Autonomous vehicles can improve the safety and efficiency of transportation systems. Autonomous automobiles, for example, may use microprocessors and sensors to make routing and maneuvering decisions. As a result, in many cases these vehicles can react more quickly and accurately to events and changing conditions than a human driver. Thus, autonomous vehicles can travel closer together and at higher speeds, which may provide benefits such as reducing congestion.
Unlike human drivers, autonomous vehicles may not give many of the visual or auditory cues that passengers are accustomed to being provided with while traveling in a vehicle. For example, a human driver may tell their passengers they are going to take a different route due to traffic caused by a car wreck ahead. Additionally, human drivers provide various physical cues as to routing and maneuvering decisions, such as changing the angle of their gaze when turning, or moving their arms to begin to rotate the steering wheel for a turn.

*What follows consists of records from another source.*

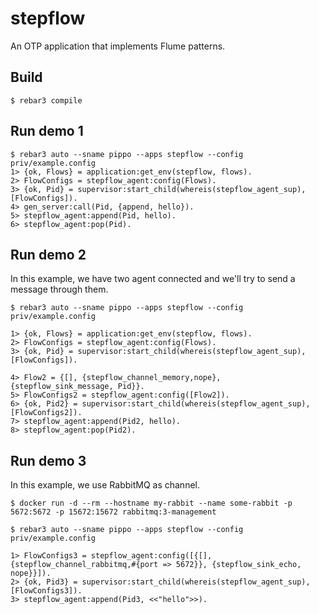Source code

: stepflow
========

An OTP application that implements Flume patterns.

Build
-----

    $ rebar3 compile

Run demo 1
----------

    $ rebar3 auto --sname pippo --apps stepflow --config priv/example.config
    1> {ok, Flows} = application:get_env(stepflow, flows).
    2> FlowConfigs = stepflow_agent:config(Flows).
    3> {ok, Pid} = supervisor:start_child(whereis(stepflow_agent_sup), [FlowConfigs]).
    4> gen_server:call(Pid, {append, hello}).
    5> stepflow_agent:append(Pid, hello).
    6> stepflow_agent:pop(Pid).

Run demo 2
----------

In this example, we have two agent connected and we'll try to send a message
through them.

    $ rebar3 auto --sname pippo --apps stepflow --config priv/example.config

    1> {ok, Flows} = application:get_env(stepflow, flows).
    2> FlowConfigs = stepflow_agent:config(Flows).
    3> {ok, Pid} = supervisor:start_child(whereis(stepflow_agent_sup), [FlowConfigs]).

    4> Flow2 = {[], {stepflow_channel_memory,nope}, {stepflow_sink_message, Pid}}.
    5> FlowConfigs2 = stepflow_agent:config([Flow2]).
    6> {ok, Pid2} = supervisor:start_child(whereis(stepflow_agent_sup), [FlowConfigs2]).
    7> stepflow_agent:append(Pid2, hello).
    8> stepflow_agent:pop(Pid2).

Run demo 3
----------

In this example, we use RabbitMQ as channel.

    $ docker run -d --rm --hostname my-rabbit --name some-rabbit -p 5672:5672 -p 15672:15672 rabbitmq:3-management

    $ rebar3 auto --sname pippo --apps stepflow --config priv/example.config

    1> FlowConfigs3 = stepflow_agent:config([{[], {stepflow_channel_rabbitmq,#{port => 5672}}, {stepflow_sink_echo, nope}}]).
    2> {ok, Pid3} = supervisor:start_child(whereis(stepflow_agent_sup), [FlowConfigs3]).
    3> stepflow_agent:append(Pid3, <<"hello">>).
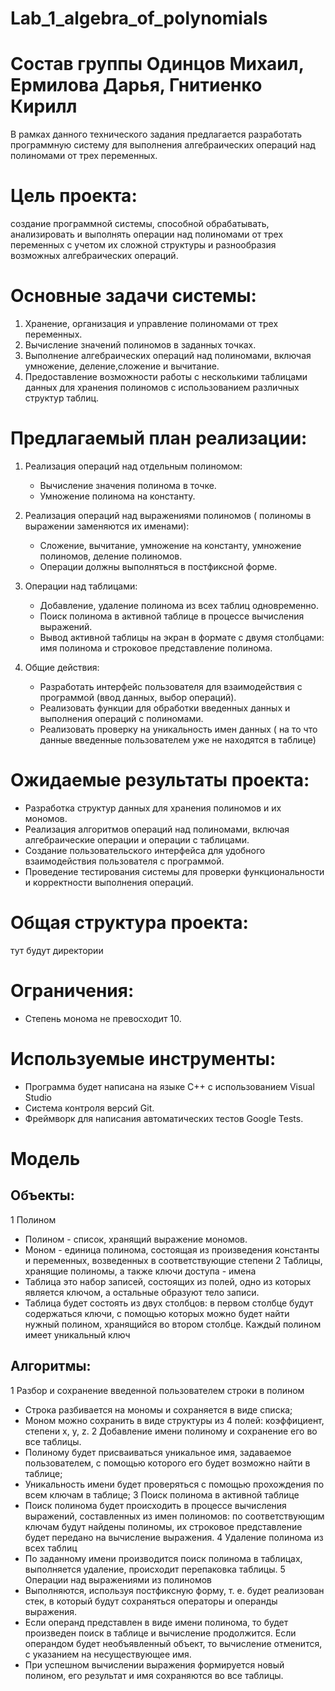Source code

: # Lab_1_algebra_of_polynomials
# Состав группы Одинцов Михаил, Ермилова Дарья, Гнитиенко Кирилл
В рамках данного технического задания предлагается разработать программную систему для выполнения алгебраических операций над полиномами от трех переменных.

# Цель проекта: 
создание программной системы, способной обрабатывать, анализировать и выполнять операции над полиномами от трех переменных с учетом их сложной структуры и разнообразия возможных алгебраических операций.

# Основные задачи системы:
1. Хранение, организация и управление полиномами от трех переменных.
2. Вычисление значений полиномов в заданных точках.
3. Выполнение алгебраических операций над полиномами, включая умножение, деление,сложение и вычитание.
4. Предоставление возможности работы с несколькими таблицами данных для хранения полиномов с использованием различных структур таблиц.

# Предлагаемый план реализации:

1. Реализация операций над отдельным полиномом:
   - Вычисление значения полинома в точке.
   - Умножение полинома на константу.

2. Реализация операций над выражениями полиномов ( полиномы в выражении заменяются их именами):
   - Сложение, вычитание, умножение на константу, умножение полиномов, деление полиномов.
   - Операции должны выполняться в постфиксной форме.

3. Операции над таблицами:
   - Добавление, удаление полинома из всех таблиц одновременно.
   - Поиск полинома в активной таблице в процессе вычисления выражений.
   - Вывод активной таблицы на экран в формате с двумя столбцами: имя полинома и строковое представление полинома.

4. Общие действия:
   - Разработать интерфейс пользователя для взаимодействия с программой (ввод данных, выбор операций).
   - Реализовать функции для обработки введенных данных и выполнения операций с полиномами.
   - Реализовать проверку на уникальность имен данных ( на то что данные введенные пользователем уже не находятся в таблице)

# Ожидаемые результаты проекта:
- Разработка структур данных для хранения полиномов и их мономов.
- Реализация алгоритмов операций над полиномами, включая алгебраические операции и операции с таблицами.
- Создание пользовательского интерфейса для удобного взаимодействия пользователя с программой.
- Проведение тестирования системы для проверки функциональности и корректности выполнения операций.

# Общая структура проекта:
тут будут директории

# Ограничения:
- Степень монома не превосходит 10.


# Используемые инструменты:
- Программа будет написана на языке С++ с использованием Visual Studio
- Система контроля версий Git.
- Фреймворк для написания автоматических тестов Google Tests.
  
# Модель

## Объекты:
1 Полином
- Полином - список, хранящий выражение мономов.
- Моном - единица полинома, состоящая из произведения константы и переменных, возведенных в соответствующие степени
2 Таблицы, хранящие полиномы, а также ключи доступа - имена
- Таблица это набор записей, состоящих из полей, одно из которых является ключом, а остальные образуют тело записи.
- Таблица будет состоять из двух столбцов: в первом столбце будут содержаться ключи, с помощью которых можно будет найти нужный полином, хранящийся во втором столбце.
Каждый полином имеет уникальный ключ

## Алгоритмы:
1 Разбор и сохранение введенной пользователем строки в полином
- Строка разбивается на мономы и сохраняется в виде списка;
- Моном можно сохранить в виде структуры из 4 полей: коэффициент, степени x, y, z.
2 Добавление имени полиному и сохранение его во все таблицы.
- Полиному будет присваиваться уникальное имя, задаваемое пользователем, с помощью которого его будет возможно найти в таблице;
- Уникальность имени будет проверяться с помощью прохождения по всем ключам в таблице;
3 Поиск полинома в активной таблице
- Поиск полинома будет происходить в процессе вычисления выражений, составленных из имен полиномов: по соответствующим ключам будут найдены полиномы, их строковое представление будет передано на вычисление выражения.
4 Удаление полинома из всех таблиц
- По заданному имени производится поиск полинома в таблицах, выполняется удаление, происходит перепаковка таблицы.
5 Операции над выражениями из полиномов
- Выполняются, используя постфиксную форму, т. е. будет реализован стек, в который будут сохраняться операторы и операнды выражения.
- Если операнд представлен в виде имени полинома, то будет произведен поиск в таблице и вычисление продолжится. Если операндом будет необъявленный объект, то вычисление отменится, с указанием на несуществующее имя.
- При успешном вычислении выражения формируется новый полином, его результат и имя сохраняются во все таблицы.



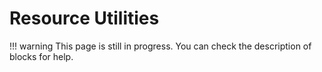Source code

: # Resource Utilities

!!! warning
    This page is still in progress. You can check the description of blocks for help.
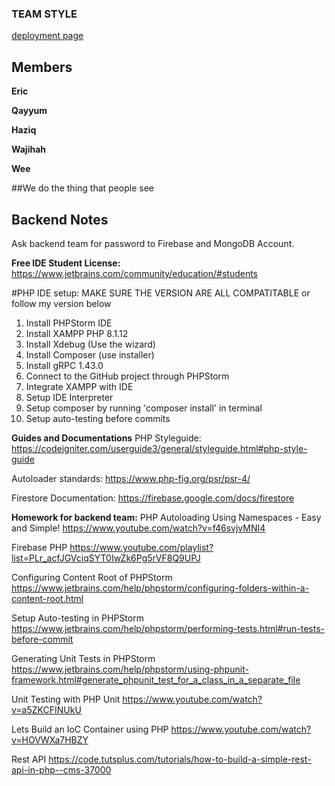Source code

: ### TEAM STYLE

[deployment page](https://accedie-xcd.github.io/Team-Style-Software-Engineering/)

## Members

**Eric**

**Qayyum**

**Haziq**

**Wajihah**

**Wee**

##We do the thing that people see










## Backend Notes

Ask backend team for password to Firebase and MongoDB Account.


**Free IDE Student License:**
https://www.jetbrains.com/community/education/#students

#PHP IDE setup: MAKE SURE THE VERSION ARE ALL COMPATITABLE or follow my version below
 1. Install PHPStorm IDE
 2. Install XAMPP PHP 8.1.12
 3. Install Xdebug (Use the wizard)
 4. Install Composer (use installer)
 5. Install gRPC 1.43.0
 6. Connect to the GitHub project through PHPStorm
 7. Integrate XAMPP with IDE
 8. Setup IDE Interpreter
 9. Setup composer by running 'composer install' in terminal
 9. Setup auto-testing before commits

**Guides and Documentations**
PHP Styleguide:
https://codeigniter.com/userguide3/general/styleguide.html#php-style-guide

Autoloader standards:
https://www.php-fig.org/psr/psr-4/

Firestore Documentation:
https://firebase.google.com/docs/firestore
 
**Homework for backend team:**
PHP Autoloading Using Namespaces - Easy and Simple!
https://www.youtube.com/watch?v=f46svjvMNI4

Firebase PHP
https://www.youtube.com/playlist?list=PLr_acfJGVciqSYT0IwZk6Pg5rVF8Q9UPJ

Configuring Content Root of PHPStorm
https://www.jetbrains.com/help/phpstorm/configuring-folders-within-a-content-root.html

Setup Auto-testing in PHPStorm
https://www.jetbrains.com/help/phpstorm/performing-tests.html#run-tests-before-commit

Generating Unit Tests in PHPStorm
https://www.jetbrains.com/help/phpstorm/using-phpunit-framework.html#generate_phpunit_test_for_a_class_in_a_separate_file

Unit Testing with PHP Unit
https://www.youtube.com/watch?v=a5ZKCFINUkU

Lets Build an IoC Container using PHP
https://www.youtube.com/watch?v=HOVWXa7HBZY

Rest API
https://code.tutsplus.com/tutorials/how-to-build-a-simple-rest-api-in-php--cms-37000

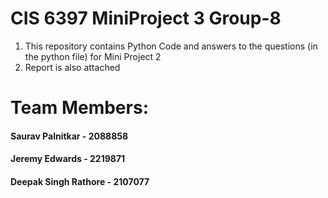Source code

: # CIS 6397 MiniProject 3 Group-8
1. This repository contains Python Code and answers to the questions (in the python file) for Mini Project 2
2. Report is also attached


# Team Members:
#### Saurav Palnitkar - 2088858
#### Jeremy Edwards - 2219871
#### Deepak Singh Rathore - 2107077
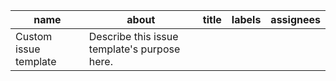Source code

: | name	| about	| title | labels | assignees |
| ---  | ---  | ---  | --- | --- |
|Custom issue template | Describe this issue template's purpose here. | | |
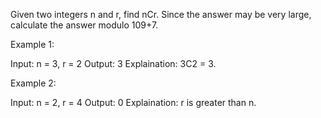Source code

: Given two integers n and r, find nCr. Since the answer may be very large, calculate the answer modulo 109+7.

Example 1:

Input: n = 3, r = 2
Output: 3
Explaination: 3C2 = 3. 

Example 2:

Input: n = 2, r = 4
Output: 0
Explaination: r is greater than n.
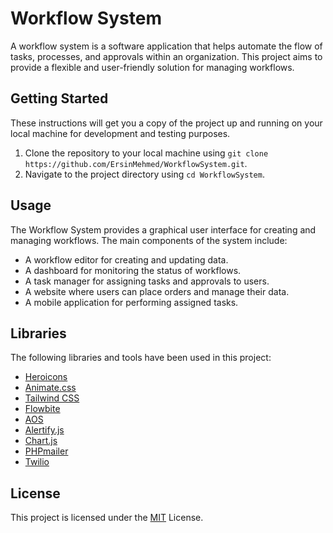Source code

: # Workflow System

A workflow system is a software application that helps automate the flow of tasks, processes, and approvals within an organization. This project aims to provide a flexible and user-friendly solution for managing workflows.

## Getting Started

These instructions will get you a copy of the project up and running on your local machine for development and testing purposes.

1. Clone the repository to your local machine using `git clone https://github.com/ErsinMehmed/WorkflowSystem.git`.
2. Navigate to the project directory using `cd WorkflowSystem`.

## Usage

The Workflow System provides a graphical user interface for creating and managing workflows. The main components of the system include:

- A workflow editor for creating and updating data.
- A dashboard for monitoring the status of workflows.
- A task manager for assigning tasks and approvals to users.
- A website where users can place orders and manage their data.
- A mobile application for performing assigned tasks.

## Libraries

The following libraries and tools have been used in this project:

- [Heroicons](https://heroicons.com/)
- [Animate.css](https://animate.style/)
- [Tailwind CSS](https://tailwindcss.com/docs/installation)
- [Flowbite](https://flowbite.com/docs/getting-started/introduction/)
- [AOS](https://github.com/michalsnik/aos)
- [Alertify.js](https://alertifyjs.com/guide.html)
- [Chart.js](https://www.chartjs.org/docs/latest/)
- [PHPmailer](https://github.com/PHPMailer/PHPMailer)
- [Twilio](https://www.twilio.com/)

## License

This project is licensed under the [MIT](https://opensource.org/licenses/MIT) License.
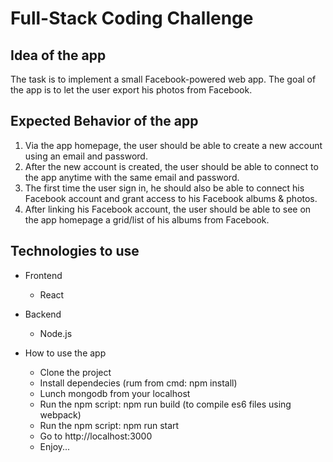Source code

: # Full-Stack Coding Challenge

## Idea of the app
The task is to implement a small Facebook-powered web app. The goal of the app is to let the user export his photos from Facebook. 

## Expected Behavior of the app
1. Via the app homepage, the user should be able to create a new account using an email and password. 
2. After the new account is created, the user should be able to connect to the app anytime with the same email and password.
3. The first time the user sign in, he should also be able to connect his Facebook account and grant access to his Facebook albums & photos. 
4. After linking his Facebook account, the user should be able to see on the app homepage a grid/list of his albums from Facebook. 


## Technologies to use
 
* Frontend 
  * React 

* Backend 
  * Node.js  

* How to use the app 
  * Clone the project
  * Install dependecies (rum from cmd: npm install)
  * Lunch mongodb from your localhost
  * Run the npm script: npm run build (to compile es6 files using webpack)
  * Run the npm script: npm run start
  * Go to http://localhost:3000
  * Enjoy...
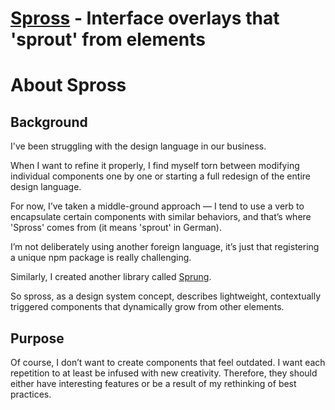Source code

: # [Spross](https://wxad.design/spross) - Interface overlays that 'sprout' from elements

# About Spross

## Background

I've been struggling with the design language in our business.

When I want to refine it properly, I find myself torn between modifying individual components one by one or starting a full redesign of the entire design language.

For now, I’ve taken a middle-ground approach — I tend to use a verb to encapsulate certain components with similar behaviors, and that’s where 'Spross' comes from (it means 'sprout' in German).

I’m not deliberately using another foreign language, it’s just that registering a unique npm package is really challenging.

Similarly, I created another library called [Sprung](https://wxad.design/sprung).

So spross, as a design system concept, describes lightweight, contextually triggered components that dynamically grow from other elements.

## Purpose

Of course, I don’t want to create components that feel outdated. I want each repetition to at least be infused with new creativity. Therefore, they should either have interesting features or be a result of my rethinking of best practices.
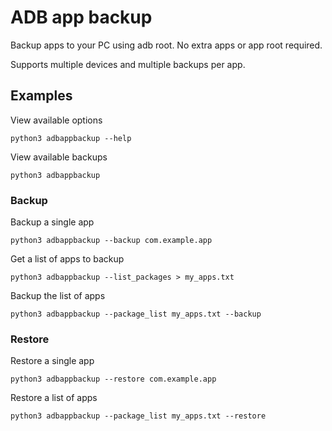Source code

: # ADB app backup

Backup apps to your PC using adb root.
No extra apps or app root required.

Supports multiple devices and multiple backups per app.


## Examples

View available options

`python3 adbappbackup --help`

View available backups

`python3 adbappbackup`

### Backup

Backup a single app

`python3 adbappbackup --backup com.example.app`

Get a list of apps to backup

`python3 adbappbackup --list_packages > my_apps.txt`

Backup the list of apps

`python3 adbappbackup --package_list my_apps.txt --backup`


### Restore

Restore a single app

`python3 adbappbackup --restore com.example.app`

Restore a list of apps

`python3 adbappbackup --package_list my_apps.txt --restore`

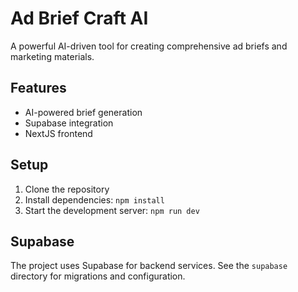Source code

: # Ad Brief Craft AI

A powerful AI-driven tool for creating comprehensive ad briefs and marketing materials.

## Features

- AI-powered brief generation
- Supabase integration
- NextJS frontend

## Setup

1. Clone the repository
2. Install dependencies: `npm install`
3. Start the development server: `npm run dev`

## Supabase

The project uses Supabase for backend services. See the `supabase` directory for migrations and configuration. 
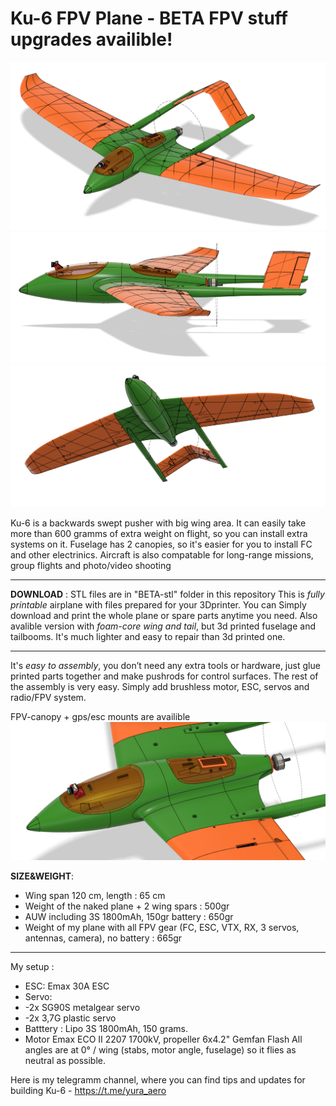 # Ku-6 FPV Plane - BETA FPV stuff upgrades availible!
![alt text](https://github.com/YuRa-Aero/Ku-6-FPV-Plane/blob/images/View-31.png?raw=true)
![alt text](https://github.com/YuRa-Aero/Ku-6-FPV-Plane/blob/images/View-32.png?raw=true)
![alt text](https://github.com/YuRa-Aero/Ku-6-FPV-Plane/blob/images/View-33.png?raw=true)

 Ku-6 is a backwards swept pusher with big wing area. It can easily take more than 600 gramms of extra weight on flight, so you can install extra systems on it. 
Fuselage has 2 canopies, so it's easier for you to install FC and other electrinics. Aircraft is also compatable for long-range missions, group flights and photo/video shooting
___
**DOWNLOAD** : STL files are in "BETA-stl" folder in this repository
 This is *fully printable* airplane with files prepared for your 3Dprinter. You can Simply download and print
the whole plane or spare parts anytime you need.
Also avalible version with *foam-core wing and tail*, but 3d printed fuselage and tailbooms. It's much lighter and easy to repair than 3d printed one.
___
 It's *easy to assembly*, you don’t need any extra tools or hardware, just glue printed
parts together and make pushrods for control surfaces. The rest of the assembly is very
easy. Simply add brushless motor, ESC, servos and radio/FPV system. 

 FPV-canopy + gps/esc mounts are availible 
![alt text](https://github.com/YuRa-Aero/Ku-6-FPV-Plane/blob/images/View-34.png?raw=true)

**SIZE&WEIGHT**:
<ul>
      <li>Wing span 120 cm, length : 65 cm</li>
      <li>Weight of the naked plane + 2 wing spars : 500gr</li>
      <li>AUW including 3S 1800mAh, 150gr battery : 650gr</li>
      <li>Weight of my plane with all FPV gear (FC, ESC, VTX, RX, 3 servos, antennas, camera), no battery : 665gr </li>
</ul>

___

My setup :
- ESC: Emax 30A ESC
- Servo:
- -2x SG90S metalgear servo
- -2x 3,7G plastic servo
- Batttery : Lipo 3S 1800mAh, 150 grams.
- Motor Emax ECO II 2207 1700kV, propeller 6x4.2" Gemfan Flash
 All angles are at 0° / wing (stabs, motor angle, fuselage) so it flies as neutral as possible.

Here is my telegramm channel, where you can find tips and updates for building Ku-6 - https://t.me/yura_aero 

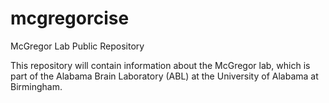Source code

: # mcgregorcise
McGregor Lab Public Repository

This repository will contain information about the McGregor lab, which is part of the Alabama Brain Laboratory (ABL) at the University of Alabama at Birmingham. 
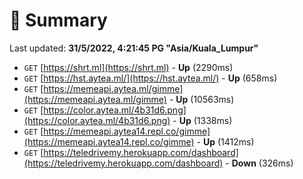 # 📖 Summary
Last updated: **31/5/2022, 4:21:45 PG "Asia/Kuala_Lumpur"**

- `GET` [https://shrt.ml](https://shrt.ml) - **Up** (2290ms)
- `GET` [https://hst.aytea.ml/](https://hst.aytea.ml/) - **Up** (658ms)
- `GET` [https://memeapi.aytea.ml/gimme](https://memeapi.aytea.ml/gimme) - **Up** (10563ms)
- `GET` [https://color.aytea.ml/4b31d6.png](https://color.aytea.ml/4b31d6.png) - **Up** (1338ms)
- `GET` [https://memeapi.aytea14.repl.co/gimme](https://memeapi.aytea14.repl.co/gimme) - **Up** (1412ms)
- `GET` [https://teledrivemy.herokuapp.com/dashboard](https://teledrivemy.herokuapp.com/dashboard) - **Down** (326ms)
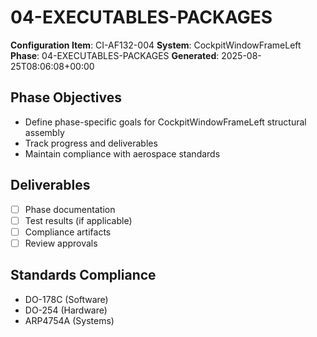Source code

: # 04-EXECUTABLES-PACKAGES

**Configuration Item**: CI-AF132-004
**System**: CockpitWindowFrameLeft
**Phase**: 04-EXECUTABLES-PACKAGES
**Generated**: 2025-08-25T08:06:08+00:00

## Phase Objectives
- Define phase-specific goals for CockpitWindowFrameLeft structural assembly
- Track progress and deliverables
- Maintain compliance with aerospace standards

## Deliverables
- [ ] Phase documentation
- [ ] Test results (if applicable)
- [ ] Compliance artifacts
- [ ] Review approvals

## Standards Compliance
- DO-178C (Software)
- DO-254 (Hardware)
- ARP4754A (Systems)

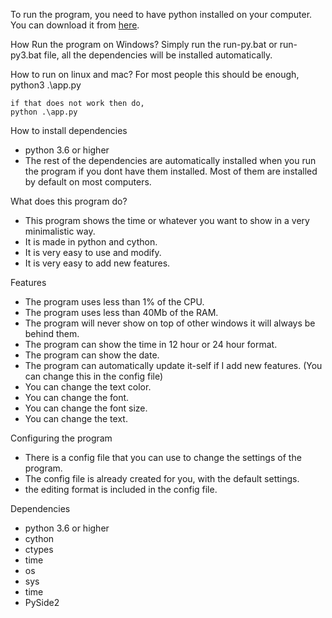 To run the program, you need to have python installed on your computer. You can download it from [here](https://www.python.org/downloads/).


How Run the program on Windows?
	Simply run the run-py.bat or run-py3.bat file, all the dependencies will be installed automatically.

How to run on linux and mac?
	For most people this should be enough,
	python3 .\app.py

	if that does not work then do,
	python .\app.py

How to install dependencies
- python 3.6 or higher
- The rest of the dependencies are automatically installed when you run the program if you dont have them installed. Most of them are installed by default on most computers.

What does this program do?
- This program shows the time or whatever you want to show in a very minimalistic way.
- It is made in python and cython.
- It is very easy to use and modify.
- It is very easy to add new features.

Features
- The program uses less than 1% of the CPU.
- The program uses less than 40Mb of the RAM.
- The program will never show on top of other windows it will always be behind them.
- The program can show the time in 12 hour or 24 hour format.
- The program can show the date.
- The program can automatically update it-self if I add new features. (You can change this in the config file)
- You can change the text color.
- You can change the font.
- You can change the font size.
- You can change the text.

Configuring the program
- There is a config file that you can use to change the settings of the program.
- The config file is already created for you, with the default settings.
- the editing format is included in the config file.

Dependencies
- python 3.6 or higher
- cython
- ctypes
- time
- os
- sys
- time
- PySide2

While autonomous vehicles continue to become more prevalent, they have yet to become commonplace. Many people have not experienced travel in an autonomous vehicle and do not trust or understand decisions made by autonomous vehicles, especially in the absence of visual or auditory cues for routing and maneuvering decisions with which human passengers are accustomed. The lack of trust and comfortability that many human passengers have for autonomous vehicles results in reluctance by many humans to adopt autonomous vehicle transportation.